THE TASK: Reproduce the entire listing exactly as written, apart from its pictures.
Segment Start: INPUT DATA
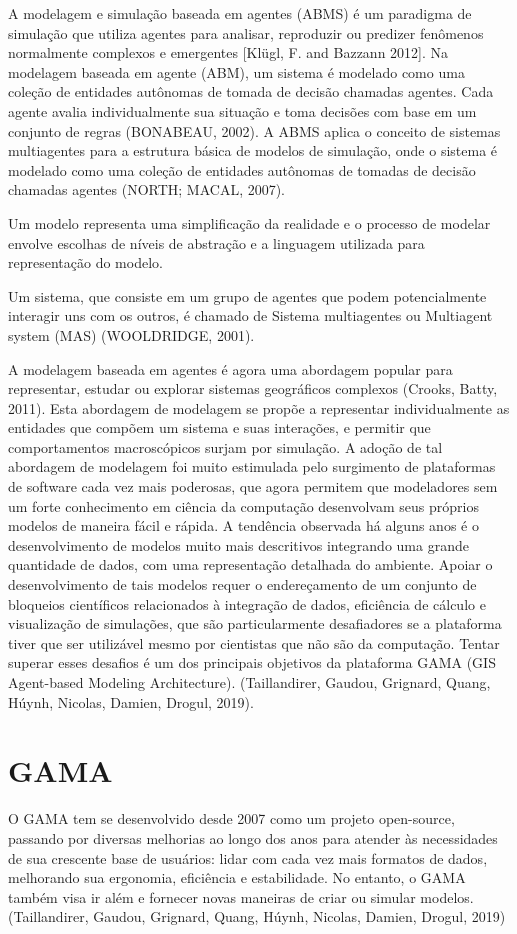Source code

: A modelagem e simulação baseada em agentes (ABMS) é um paradigma de simulação que utiliza agentes para analisar, reproduzir ou predizer fenômenos normalmente complexos e emergentes [Klügl, F. and Bazzann 2012]. Na modelagem baseada em agente (ABM), um sistema é modelado como uma coleção de entidades autônomas de tomada de decisão chamadas agentes. Cada agente avalia individualmente sua situação e toma decisões com base em um conjunto de regras (BONABEAU, 2002). A ABMS aplica o conceito de sistemas multiagentes para a estrutura básica de modelos de simulação, onde o sistema é modelado como
uma coleção de entidades autônomas de tomadas de decisão chamadas agentes (NORTH; MACAL, 2007).

Um modelo representa uma simplificação da realidade e o processo de modelar envolve escolhas de níveis de abstração  e a linguagem utilizada para representação do modelo. 

Um sistema, que consiste em um grupo de agentes que podem potencialmente interagir uns com os outros, é chamado de Sistema multiagentes ou Multiagent
system (MAS) (WOOLDRIDGE, 2001).

A modelagem baseada em agentes é agora uma abordagem popular para representar, estudar ou explorar sistemas geográficos complexos (Crooks, Batty, 2011). Esta abordagem de modelagem se propõe a representar individualmente as entidades que compõem um sistema e suas interações, e permitir que  comportamentos macroscópicos surjam por simulação. A adoção de tal abordagem de modelagem foi muito estimulada pelo surgimento de plataformas de software cada vez mais poderosas, que agora permitem que modeladores sem um forte conhecimento em ciência da computação desenvolvam seus próprios modelos de maneira fácil e rápida. A tendência observada há alguns anos é o desenvolvimento de modelos muito mais descritivos integrando uma grande quantidade de dados, com uma representação detalhada do ambiente.
Apoiar o desenvolvimento de tais modelos requer o endereçamento de um conjunto de bloqueios científicos relacionados à integração de dados, eficiência de cálculo e visualização de simulações, que são particularmente desafiadores se a plataforma tiver que ser utilizável mesmo por cientistas que não são da computação. Tentar superar esses desafios é um dos principais objetivos da plataforma GAMA (GIS Agent-based Modeling Architecture).  (Taillandirer, Gaudou, Grignard, Quang, Húynh, Nicolas, Damien, Drogul, 2019).

\section{GAMA}%
O GAMA tem se desenvolvido desde 2007 como um projeto open-source, passando por diversas melhorias ao longo dos anos para atender às necessidades de sua crescente base de usuários: lidar com cada vez mais formatos de dados, melhorando sua ergonomia, eficiência e estabilidade. No entanto, o GAMA também visa ir além e fornecer novas maneiras de criar ou simular modelos.  (Taillandirer, Gaudou, Grignard, Quang, Húynh, Nicolas, Damien, Drogul, 2019)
Segment End: INPUT DATA
EXERCISE RESPONSE:
Source code

: A modelagem e simulação baseada em agentes (ABMS) é um paradigma de simulação que utiliza agentes para analisar, reproduzir ou predizer fenômenos normalmente complexos e emergentes [Klügl, F. and Bazzann 2012]. Na modelagem baseada em agente (ABM), um sistema é modelado como uma coleção de entidades autônomas de tomada de decisão chamadas agentes. Cada agente avalia individualmente sua situação e toma decisões com base em um conjunto de regras (BONABEAU, 2002). A ABMS aplica o conceito de sistemas multiagentes para a estrutura básica de modelos de simulação, onde o sistema é modelado como
uma coleção de entidades autônomas de tomadas de decisão chamadas agentes (NORTH; MACAL, 2007).

Um modelo representa uma simplificação da realidade e o processo de modelar envolve escolhas de níveis de abstração  e a linguagem utilizada para representação do modelo. 

Um sistema, que consiste em um grupo de agentes que podem potencialmente interagir uns com os outros, é chamado de Sistema multiagentes ou Multiagent
system (MAS) (WOOLDRIDGE, 2001).

A modelagem baseada em agentes é agora uma abordagem popular para representar, estudar ou explorar sistemas geográficos complexos (Crooks, Batty, 2011). Esta abordagem de modelagem se propõe a representar individualmente as entidades que compõem um sistema e suas interações, e permitir que  comportamentos macroscópicos surjam por simulação. A adoção de tal abordagem de modelagem foi muito estimulada pelo surgimento de plataformas de software cada vez mais poderosas, que agora permitem que modeladores sem um forte conhecimento em ciência da computação desenvolvam seus próprios modelos de maneira fácil e rápida. A tendência observada há alguns anos é o desenvolvimento de modelos muito mais descritivos integrando uma grande quantidade de dados, com uma representação detalhada do ambiente.
Apoiar o desenvolvimento de tais modelos requer o endereçamento de um conjunto de bloqueios científicos relacionados à integração de dados, eficiência de cálculo e visualização de simulações, que são particularmente desafiadores se a plataforma tiver que ser utilizável mesmo por cientistas que não são da computação. Tentar superar esses desafios é um dos principais objetivos da plataforma GAMA (GIS Agent-based Modeling Architecture).  (Taillandirer, Gaudou, Grignard, Quang, Húynh, Nicolas, Damien, Drogul, 2019).

\section{GAMA}%
O GAMA tem se desenvolvido desde 2007 como um projeto open-source, passando por diversas melhorias ao longo dos anos para atender às necessidades de sua crescente base de usuários: lidar com cada vez mais formatos de dados, melhorando sua ergonomia, eficiência e estabilidade. No entanto, o GAMA também visa ir além e fornecer novas maneiras de criar ou simular modelos.  (Taillandirer, Gaudou, Grignard, Quang, Húynh, Nicolas, Damien, Drogul, 2019)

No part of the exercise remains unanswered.